Conforme informações do delegado, após o último assalto nas mesmas circunstâncias, essa transferência estava sendo feita pela empresa Norsegel, mas, ontem, como teve início o pagamento do funcionalismo municipal, o carro forte acabou atrasando, e a mando da gerente, o veículo particular, de propriedade do senhor Irlan Pereira Mendes, que já havia prestado esse tipo de serviço outras vezes para o Bradesco, acabou sendo contratado.
Em companhia do funcionário João Pereira, ambos seguiram viagem para Viana, entretanto, os pacotes de dinheiro foram acondicionados em locais diferentes, como dentro da meia, cintura, e um pacote com 9 mil estava debaixo de um dos bancos.
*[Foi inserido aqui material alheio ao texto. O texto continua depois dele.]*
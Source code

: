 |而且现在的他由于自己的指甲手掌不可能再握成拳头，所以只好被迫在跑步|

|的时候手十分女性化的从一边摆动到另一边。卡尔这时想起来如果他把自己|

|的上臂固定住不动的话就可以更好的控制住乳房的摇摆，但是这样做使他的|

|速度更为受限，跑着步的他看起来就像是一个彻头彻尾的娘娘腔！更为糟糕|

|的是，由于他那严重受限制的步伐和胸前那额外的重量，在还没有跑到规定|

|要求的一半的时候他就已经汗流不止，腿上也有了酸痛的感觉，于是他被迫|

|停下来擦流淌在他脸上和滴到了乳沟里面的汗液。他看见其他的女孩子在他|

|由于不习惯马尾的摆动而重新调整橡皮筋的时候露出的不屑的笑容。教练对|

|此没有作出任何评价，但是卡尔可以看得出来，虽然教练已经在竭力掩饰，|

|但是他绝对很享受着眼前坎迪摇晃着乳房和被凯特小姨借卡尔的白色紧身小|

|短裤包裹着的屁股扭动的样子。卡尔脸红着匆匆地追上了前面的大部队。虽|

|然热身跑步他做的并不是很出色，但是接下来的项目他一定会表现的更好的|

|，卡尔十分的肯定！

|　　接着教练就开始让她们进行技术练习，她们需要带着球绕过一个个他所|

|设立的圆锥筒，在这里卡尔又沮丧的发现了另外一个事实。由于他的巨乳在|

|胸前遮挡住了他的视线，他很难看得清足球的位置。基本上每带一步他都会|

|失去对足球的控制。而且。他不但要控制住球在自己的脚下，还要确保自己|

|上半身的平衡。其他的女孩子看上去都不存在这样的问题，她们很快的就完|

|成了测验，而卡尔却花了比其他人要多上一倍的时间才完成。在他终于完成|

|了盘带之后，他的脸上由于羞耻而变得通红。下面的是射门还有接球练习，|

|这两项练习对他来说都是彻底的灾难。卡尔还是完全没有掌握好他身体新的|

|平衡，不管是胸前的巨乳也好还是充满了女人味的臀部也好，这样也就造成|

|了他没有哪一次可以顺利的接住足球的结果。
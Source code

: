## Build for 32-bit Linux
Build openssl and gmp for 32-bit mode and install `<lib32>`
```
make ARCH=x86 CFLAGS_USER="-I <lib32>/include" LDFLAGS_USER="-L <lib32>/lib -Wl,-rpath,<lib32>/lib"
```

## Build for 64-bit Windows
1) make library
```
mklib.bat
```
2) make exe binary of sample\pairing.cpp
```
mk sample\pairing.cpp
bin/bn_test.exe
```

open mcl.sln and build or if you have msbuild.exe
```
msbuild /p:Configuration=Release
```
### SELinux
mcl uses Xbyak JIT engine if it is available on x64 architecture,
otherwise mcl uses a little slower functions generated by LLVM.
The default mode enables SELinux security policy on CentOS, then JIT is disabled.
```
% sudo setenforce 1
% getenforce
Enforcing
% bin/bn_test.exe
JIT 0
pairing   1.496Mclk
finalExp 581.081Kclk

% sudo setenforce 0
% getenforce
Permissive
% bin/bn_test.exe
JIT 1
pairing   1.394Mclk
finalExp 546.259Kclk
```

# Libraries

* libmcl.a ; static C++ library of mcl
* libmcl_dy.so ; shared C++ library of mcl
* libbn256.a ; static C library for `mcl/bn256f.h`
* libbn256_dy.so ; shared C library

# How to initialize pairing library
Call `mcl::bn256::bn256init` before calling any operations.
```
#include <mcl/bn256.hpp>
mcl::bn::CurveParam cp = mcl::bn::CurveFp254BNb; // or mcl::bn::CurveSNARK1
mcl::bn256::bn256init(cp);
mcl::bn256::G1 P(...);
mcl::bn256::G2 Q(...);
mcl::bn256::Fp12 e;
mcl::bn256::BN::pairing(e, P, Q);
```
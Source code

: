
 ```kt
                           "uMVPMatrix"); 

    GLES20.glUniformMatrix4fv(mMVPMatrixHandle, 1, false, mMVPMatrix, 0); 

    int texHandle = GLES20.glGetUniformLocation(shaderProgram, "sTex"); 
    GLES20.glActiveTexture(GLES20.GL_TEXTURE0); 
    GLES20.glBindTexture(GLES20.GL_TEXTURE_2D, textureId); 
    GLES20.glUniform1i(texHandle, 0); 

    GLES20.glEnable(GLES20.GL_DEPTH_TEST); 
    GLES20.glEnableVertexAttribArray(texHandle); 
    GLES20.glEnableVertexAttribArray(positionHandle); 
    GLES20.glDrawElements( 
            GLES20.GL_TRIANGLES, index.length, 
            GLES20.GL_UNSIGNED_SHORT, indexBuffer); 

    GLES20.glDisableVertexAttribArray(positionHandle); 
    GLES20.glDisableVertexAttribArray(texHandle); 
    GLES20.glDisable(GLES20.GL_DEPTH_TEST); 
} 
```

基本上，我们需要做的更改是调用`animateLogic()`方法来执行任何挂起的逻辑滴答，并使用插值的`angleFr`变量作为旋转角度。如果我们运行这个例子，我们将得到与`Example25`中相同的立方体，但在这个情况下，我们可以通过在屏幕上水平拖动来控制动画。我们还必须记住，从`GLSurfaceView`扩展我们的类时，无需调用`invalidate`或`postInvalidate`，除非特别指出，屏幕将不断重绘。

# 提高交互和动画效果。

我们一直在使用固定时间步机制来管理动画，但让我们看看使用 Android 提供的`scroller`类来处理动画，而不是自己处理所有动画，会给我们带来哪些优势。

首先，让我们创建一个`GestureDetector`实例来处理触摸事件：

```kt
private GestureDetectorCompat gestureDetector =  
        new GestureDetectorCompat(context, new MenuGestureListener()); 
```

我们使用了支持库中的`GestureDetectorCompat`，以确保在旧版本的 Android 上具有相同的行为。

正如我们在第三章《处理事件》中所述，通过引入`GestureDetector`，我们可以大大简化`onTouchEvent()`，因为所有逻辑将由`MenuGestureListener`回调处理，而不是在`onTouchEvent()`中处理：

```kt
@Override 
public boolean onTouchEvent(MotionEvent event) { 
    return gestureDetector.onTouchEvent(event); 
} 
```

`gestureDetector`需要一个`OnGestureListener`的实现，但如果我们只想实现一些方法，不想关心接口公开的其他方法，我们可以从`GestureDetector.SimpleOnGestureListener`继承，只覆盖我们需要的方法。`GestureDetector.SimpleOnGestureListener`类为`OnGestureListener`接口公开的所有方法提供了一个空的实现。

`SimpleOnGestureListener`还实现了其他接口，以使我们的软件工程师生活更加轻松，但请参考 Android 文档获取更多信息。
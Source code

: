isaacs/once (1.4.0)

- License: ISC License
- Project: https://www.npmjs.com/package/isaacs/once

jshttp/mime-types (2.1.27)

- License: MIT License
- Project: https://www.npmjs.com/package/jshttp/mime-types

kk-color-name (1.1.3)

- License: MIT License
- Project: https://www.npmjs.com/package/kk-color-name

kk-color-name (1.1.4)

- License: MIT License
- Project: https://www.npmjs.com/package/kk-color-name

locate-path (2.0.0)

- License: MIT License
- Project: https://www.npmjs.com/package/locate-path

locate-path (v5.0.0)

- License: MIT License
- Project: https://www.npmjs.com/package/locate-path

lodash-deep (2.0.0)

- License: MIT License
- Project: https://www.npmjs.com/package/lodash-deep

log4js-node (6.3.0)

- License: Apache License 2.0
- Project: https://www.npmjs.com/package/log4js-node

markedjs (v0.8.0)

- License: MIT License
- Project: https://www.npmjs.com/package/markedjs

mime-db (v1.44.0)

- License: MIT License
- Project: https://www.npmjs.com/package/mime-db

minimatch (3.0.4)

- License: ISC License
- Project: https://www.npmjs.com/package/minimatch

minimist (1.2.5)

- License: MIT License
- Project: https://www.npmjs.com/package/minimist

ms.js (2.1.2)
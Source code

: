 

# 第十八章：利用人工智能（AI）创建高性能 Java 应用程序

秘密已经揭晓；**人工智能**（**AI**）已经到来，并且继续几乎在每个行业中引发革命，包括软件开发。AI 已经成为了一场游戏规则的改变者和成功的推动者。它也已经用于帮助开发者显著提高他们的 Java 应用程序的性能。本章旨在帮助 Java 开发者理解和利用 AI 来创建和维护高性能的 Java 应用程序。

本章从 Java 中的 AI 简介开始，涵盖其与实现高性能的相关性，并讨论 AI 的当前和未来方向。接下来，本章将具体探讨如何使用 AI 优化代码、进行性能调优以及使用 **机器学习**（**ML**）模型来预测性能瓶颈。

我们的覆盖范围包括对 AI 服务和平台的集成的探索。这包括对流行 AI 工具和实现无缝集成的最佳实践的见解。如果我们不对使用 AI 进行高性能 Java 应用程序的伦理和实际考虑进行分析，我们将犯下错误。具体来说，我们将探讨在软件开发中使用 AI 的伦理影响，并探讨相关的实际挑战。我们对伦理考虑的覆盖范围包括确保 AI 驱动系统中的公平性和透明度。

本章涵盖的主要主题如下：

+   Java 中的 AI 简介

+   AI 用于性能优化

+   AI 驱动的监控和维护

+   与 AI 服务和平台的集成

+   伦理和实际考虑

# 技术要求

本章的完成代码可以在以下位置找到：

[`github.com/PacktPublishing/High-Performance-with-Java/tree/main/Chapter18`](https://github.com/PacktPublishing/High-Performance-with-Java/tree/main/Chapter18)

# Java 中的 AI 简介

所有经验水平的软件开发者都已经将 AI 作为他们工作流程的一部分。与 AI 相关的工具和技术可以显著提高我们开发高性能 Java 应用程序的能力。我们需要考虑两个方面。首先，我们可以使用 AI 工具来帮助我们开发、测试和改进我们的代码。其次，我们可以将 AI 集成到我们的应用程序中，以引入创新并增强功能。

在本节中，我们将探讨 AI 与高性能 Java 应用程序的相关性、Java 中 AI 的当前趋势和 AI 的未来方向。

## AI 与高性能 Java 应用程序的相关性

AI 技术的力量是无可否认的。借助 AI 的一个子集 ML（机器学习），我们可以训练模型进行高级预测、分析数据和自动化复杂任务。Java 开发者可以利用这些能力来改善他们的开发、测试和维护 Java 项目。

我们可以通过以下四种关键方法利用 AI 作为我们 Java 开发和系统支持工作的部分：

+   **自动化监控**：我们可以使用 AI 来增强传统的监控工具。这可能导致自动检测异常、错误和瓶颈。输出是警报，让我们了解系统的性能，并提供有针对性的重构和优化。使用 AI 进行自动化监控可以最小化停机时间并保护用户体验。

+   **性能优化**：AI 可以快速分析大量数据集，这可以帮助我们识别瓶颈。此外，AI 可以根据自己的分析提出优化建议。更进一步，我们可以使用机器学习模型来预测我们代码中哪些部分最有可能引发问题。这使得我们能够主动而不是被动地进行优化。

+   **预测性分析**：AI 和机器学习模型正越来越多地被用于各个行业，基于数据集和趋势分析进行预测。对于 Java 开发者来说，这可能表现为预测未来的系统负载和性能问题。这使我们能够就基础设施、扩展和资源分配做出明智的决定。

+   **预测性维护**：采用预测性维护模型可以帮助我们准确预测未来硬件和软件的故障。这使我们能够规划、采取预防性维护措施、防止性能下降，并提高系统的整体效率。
No meio do caminho, os supostos assaltantes interceptaram o veículo, tendo obrigado estes a entregar 21 dos 30 mil que estava sendo transportando, deixando para trás apenas o envelope debaixo do banco.
Toda trama criminosa só foi descoberta porque uma testemunha viu o momento em que Irlan Pereira se escondeu dentro do mato, distante do carro, vários maços de dinheiro, num total de 4 mil reais. O popular pediu que o dinheiro fosse dividido com ele, mas este se negou, afirmando que não era seu. Enquanto isso, o funcionário do banco voltou relatando o acontecido, e informando que havia sobrado apenas cinco mil dos nove mi, pois os outros quatro havia sido repassado para o motorista.
A testemunha foi até a delegacia da cidade e contou que viu um homem com um maço de dinheiro, escondendo em uma moita de mato debaixo da ponte. De imediato, o delgado mandou que o motorista fosse conduzido até a delegacia onde, a princípio, negou o delito, mas a testemunha conduziu os policiais até o local onde viu o dinheiro sendo escondido, tendo a quantia acabado por ser apreendida.
Diante da prova do crime, Irlan não teve jeito a não ser confessar a ação delituosa. Segundo ele, ao tomar conhecimento que o transporte seria feito em um veículo particular, além de ter o contratado, também contatou com os dois supostos assaltantes. Ainda conforme o delegado, o caso permanece em investigação para saber se outros funcionários não estão envolvidos, bem como se o assalto ocorrido na semana passada, assim como esse, também não foi planejado. " Não podemos falar mais do que isso, pois ainda está em fase de investigação". O depoimento de todos os funcionários da agência acontecerá hoje e, se preciso, deveremos fazer uma acareação entre eles", finalizou o delegado.